Back to Falluja
The Iraqi Army versus the Keystone Kops insurgency.
May 8, 2006, Vol. 11, No. 32 • By MICHAEL FUMENTO
Seven insurgents had attacked a checkpoint at a vital bridge over the Euphrates that I would later visit. The IA were already jumpy from having three rocket propelled grenades (RPGs) fired at them earlier in the day, two of which hit the bridge. Now they were shooting back from both the bridge position and an upper floor of a building near the bridge where they had more soldiers stationed. At some point the insurgents slipped out, but in the meantime a Marine quick reaction force had arrived. The Marines, unfortunately, were unaware that there was an IA post on the bridge and took them under fire. The IA, paying no attention to the color of the Marine tracer rounds, assumed they were bad guys and fired back.

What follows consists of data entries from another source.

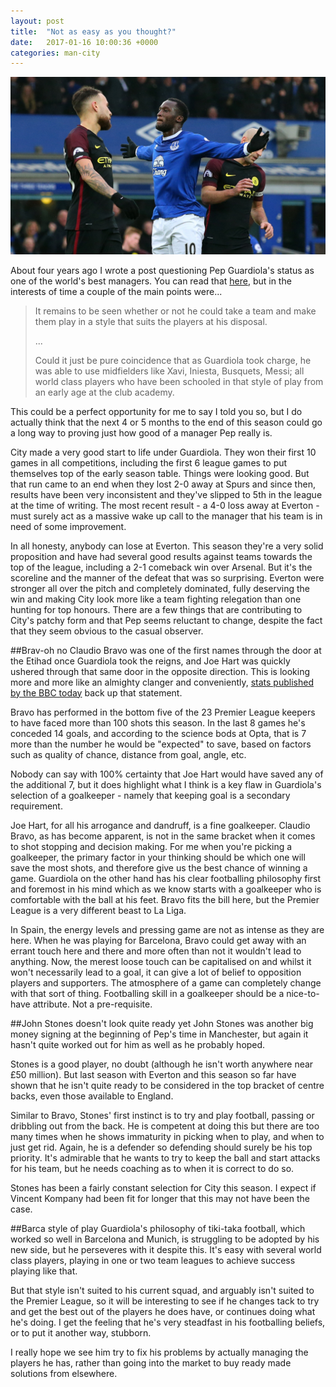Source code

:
 ```yaml
---
layout: post
title:  "Not as easy as you thought?"
date:   2017-01-16 10:00:36 +0000
categories: man-city
---
```

![Romelu Lukaku](/assets/img/lukaku.jpg)

About four years ago I wrote a post questioning Pep Guardiola's status as one of the world's best managers. You can read that [here](http://www.thestanchion.co.uk/destination-england), but in the interests of time a couple of the main points were...

> It remains to be seen whether or not he could take a team and make them play in a style that suits the players at his disposal.
>
>...
>
>Could it just be pure coincidence that as Guardiola took charge, he was able to use midfielders like Xavi, Iniesta, Busquets, Messi; all world class players who have been schooled in that style of play from an early age at the club academy.

This could be a perfect opportunity for me to say I told you so, but I do actually think that the next 4 or 5 months to the end of this season could go a long way to proving just how good of a manager Pep really is.

City made a very good start to life under Guardiola. They won their first 10 games in all competitions, including the first 6 league games to put themselves top of the early season table. Things were looking good. But that run came to an end when they lost 2-0 away at Spurs and since then, results have been very inconsistent and they've slipped to 5th in the league at the time of writing. The most recent result - a 4-0 loss away at Everton - must surely act as a massive wake up call to the manager that his team is in need of some improvement.

In all honesty, anybody can lose at Everton. This season they're a very solid proposition and have had several good results against teams towards the top of the league, including a 2-1 comeback win over Arsenal. But it's the scoreline and the manner of the defeat that was so surprising. Everton were stronger all over the pitch and completely dominated, fully deserving the win and making City look more like a team fighting relegation than one hunting for top honours. There are a few things that are contributing to City's patchy form and that Pep seems reluctant to change, despite the fact that they seem obvious to the casual observer.

##Brav-oh no
Claudio Bravo was one of the first names through the door at the Etihad once Guardiola took the reigns, and Joe Hart was quickly ushered through that same door in the opposite direction. This is looking more and more like an almighty clanger and conveniently, [stats published by the BBC today](http://www.bbc.co.uk/sport/football/38684434) back up that statement.

Bravo has performed in the bottom five of the 23 Premier League keepers to have faced more than 100 shots this season. In the last 8 games he's conceded 14 goals, and according to the science bods at Opta, that is 7 more than the number he would be "expected" to save, based on factors such as quality of chance, distance from goal, angle, etc.

Nobody can say with 100% certainty that Joe Hart would have saved any of the additional 7, but it does highlight what I think is a key flaw in Guardiola's selection of a goalkeeper - namely that keeping goal is a secondary requirement.

Joe Hart, for all his arrogance and dandruff, is a fine goalkeeper. Claudio Bravo, as has become apparent, is not in the same bracket when it comes to shot stopping and decision making. For me when you're picking a goalkeeper, the primary factor in your thinking should be which one will save the most shots, and therefore give us the best chance of winning a game. Guardiola on the other hand has his clear footballing philosophy first and foremost in his mind which as we know starts with a goalkeeper who is comfortable with the ball at his feet. Bravo fits the bill here, but the Premier League is a very different beast to La Liga.

In Spain, the energy levels and pressing game are not as intense as they are here. When he was playing for Barcelona, Bravo could get away with an errant touch here and there and more often than not it wouldn't lead to anything. Now, the merest loose touch can be capitalised on and whilst it won't necessarily lead to a goal, it can give a lot of belief to opposition players and supporters. The atmosphere of a game can completely change with that sort of thing. Footballing skill in a goalkeeper should be a nice-to-have attribute. Not a pre-requisite.

##John Stones doesn't look quite ready yet
John Stones was another big money signing at the beginning of Pep's time in Manchester, but again it hasn't quite worked out for him as well as he probably hoped.

Stones is a good player, no doubt (although he isn't worth anywhere near £50 million). But last season with Everton and this season so far have shown that he isn't quite ready to be considered in the top bracket of centre backs, even those available to England.

Similar to Bravo, Stones' first instinct is to try and play football, passing or dribbling out from the back. He is competent at doing this but there are too many times when he shows immaturity in picking when to play, and when to just get rid. Again, he is a defender so defending should surely be his top priority. It's admirable that he wants to try to keep the ball and start attacks for his team, but he needs coaching as to when it is correct to do so.

Stones has been a fairly constant selection for City this season. I expect if Vincent Kompany had been fit for longer that this may not have been the case.

##Barca style of play
Guardiola's philosophy of tiki-taka football, which worked so well in Barcelona and Munich, is struggling to be adopted by his new side, but he perseveres with it despite this. It's easy with several world class players, playing in one or two team leagues to achieve success playing like that.

But that style isn't suited to his current squad, and arguably isn't suited to the Premier League, so it will be interesting to see if he changes tack to try and get the best out of the players he does have, or continues doing what he's doing. I get the feeling that he's very steadfast in his footballing beliefs, or to put it another way, stubborn.

I really hope we see him try to fix his problems by actually managing the players he has, rather than going into the market to buy ready made solutions from elsewhere.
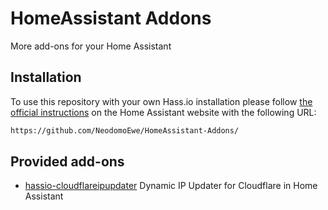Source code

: # HomeAssistant Addons

More add-ons for your Home Assistant

## Installation

To use this repository with your own Hass.io installation please follow [the official instructions](https://www.home-assistant.io/hassio/installing_third_party_addons/) on the Home Assistant website with the following URL:

```txt
https://github.com/NeodomoEwe/HomeAssistant-Addons/
```

## Provided add-ons

- [hassio-cloudflareipupdater](https://github.com/NeodomoEwe/hassio-cloudflareipupdater) Dynamic IP Updater for Cloudflare in Home Assistant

The commander of the unit I was embedded with, Maj. William Rummel, worked his walkie-talkie furiously to get both sides to cease fire. He succeeded just in time. The Marines, he later told the Iraqis, were about to call in a helicopter gunship to spray the bridge and probably rocket the building. Although about 2,000 rounds had been fired off (300 Marine, 1,700 Iraqi), nobody was hurt. That's not particularly surprising. It's not like in the movies where it usually only takes one or two rounds to bring down a soldier. Unless a good sniper is at work, it takes a lot of bullets to kill a man.
The next day, on a two-hour foot patrol, we heard another firefight and saw flares go up and smoke rising, though buildings blocked our view. Shortly after, I went back to Camp Falluja to be handed over to another unit when our Humvee broke down. While we were waiting for it to be fixed, there was, again, the thumping of outgoing artillery.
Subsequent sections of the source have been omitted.